Chinese brand BAIC’s assembly plant in Gqeberha. Picture: SUPPLIED
Chinese brand BAIC’s assembly plant in Gqeberha. Picture: SUPPLIED

SA’s factory sector, which accounts for about 13% of GDP, contracted again in August, coming in weaker than forecasts.

Stats SA data released on Thursday showed factory production fell 1.5% year on year, deepening July’s revised 0.7% decline and reversing the gains recorded in June.

The largest drags came from the basic iron and steel, non-ferrous metals, metal products and machinery division, which fell 5.9% and shaved 1.3 percentage points off total output, and the food and beverages division, which declined 3% and cut 0.7 of a percentage point.

On a seasonally adjusted basis, production increased 0.4% month on month in August after a 0.8% decline in July.

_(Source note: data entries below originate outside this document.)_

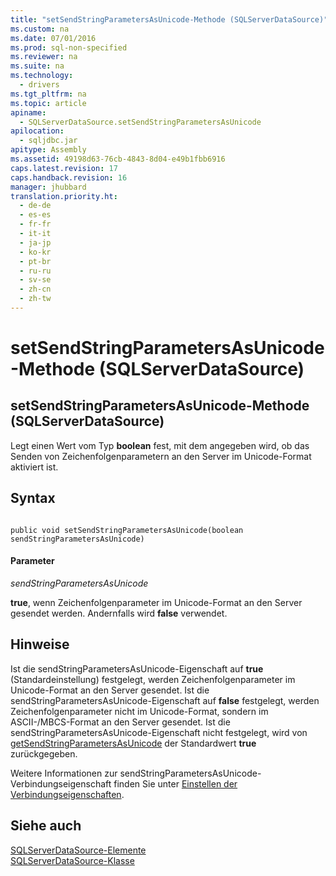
 ```yaml
---
title: "setSendStringParametersAsUnicode-Methode (SQLServerDataSource)"
ms.custom: na
ms.date: 07/01/2016
ms.prod: sql-non-specified
ms.reviewer: na
ms.suite: na
ms.technology: 
  - drivers
ms.tgt_pltfrm: na
ms.topic: article
apiname: 
  - SQLServerDataSource.setSendStringParametersAsUnicode
apilocation: 
  - sqljdbc.jar
apitype: Assembly
ms.assetid: 49198d63-76cb-4843-8d04-e49b1fbb6916
caps.latest.revision: 17
caps.handback.revision: 16
manager: jhubbard
translation.priority.ht: 
  - de-de
  - es-es
  - fr-fr
  - it-it
  - ja-jp
  - ko-kr
  - pt-br
  - ru-ru
  - sv-se
  - zh-cn
  - zh-tw
---
```

# setSendStringParametersAsUnicode-Methode (SQLServerDataSource)
    
## setSendStringParametersAsUnicode\-Methode \(SQLServerDataSource\)  
 Legt einen Wert vom Typ **boolean** fest, mit dem angegeben wird, ob das Senden von Zeichenfolgenparametern an den Server im Unicode\-Format aktiviert ist.  
  
## Syntax  
  
```  
  
public void setSendStringParametersAsUnicode(boolean sendStringParametersAsUnicode)  
```  
  
#### Parameter  
 *sendStringParametersAsUnicode*  
  
 **true**, wenn Zeichenfolgenparameter im Unicode\-Format an den Server gesendet werden. Andernfalls wird **false** verwendet.  
  
## Hinweise  
 Ist die sendStringParametersAsUnicode\-Eigenschaft auf **true** \(Standardeinstellung\) festgelegt, werden Zeichenfolgenparameter im Unicode\-Format an den Server gesendet. Ist die sendStringParametersAsUnicode\-Eigenschaft auf **false** festgelegt, werden Zeichenfolgenparameter nicht im Unicode\-Format, sondern im ASCII\-\/MBCS\-Format an den Server gesendet. Ist die sendStringParametersAsUnicode\-Eigenschaft nicht festgelegt, wird von [getSendStringParametersAsUnicode](../content/getSendStringParametersAsUnicode-Method--SQLServerDataSource-.md) der Standardwert **true** zurückgegeben.  
  
 Weitere Informationen zur sendStringParametersAsUnicode\-Verbindungseigenschaft finden Sie unter [Einstellen der Verbindungseigenschaften](../content/Setting-the-Connection-Properties.md).  
  
## Siehe auch  
 [SQLServerDataSource-Elemente](../content/SQLServerDataSource-Members.md)   
 [SQLServerDataSource-Klasse](../content/SQLServerDataSource-Class.md)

Over the three months to end-August, factory output rose 1.5% compared with the previous three months, supported by gains in six of the 10 manufacturing divisions. The main positive contributions came from food and beverages (3.1%), petroleum, chemicals, rubber and plastics (2.6%), and motor vehicles and transport equipment (5.2%).

Factory sales showed a similar pattern, rising 0.6% month on month in August after falling 0.6% in July. In the three months to August, sales increased 3%, led by food and beverages, petroleum and chemicals, and motor vehicles.

The latest figures reinforce concerns the manufacturing sector is struggling to regain traction. The Absa purchasing managers’ index (PMI) slipped back into contraction in August, falling to 49.5 after briefly crossing above the 50-point neutral mark in July.

The RMB/BER business confidence index (BCI) declined to 39, remaining below its long-term average of 42, indicating that more than 60% of businesses are dissatisfied with conditions.

“Advance indications provided by September’s PMI release show that while activity picked up at the end of the third quarter, expectations about future business conditions (in six months’ time) fell markedly, which does not bode well for activity going forward, with the full effect of the US tariffs not yet felt,” Investec economist Lara Hodes said.

“This is in line with the BER’s [third-quarter] manufacturing survey results, which show that confidence among respondents slipped in the third quarter.”

According to the BER, the index measuring sentiment “edged significantly below the long-term average”. 

Update October 9 2025 This story has been updated with comment.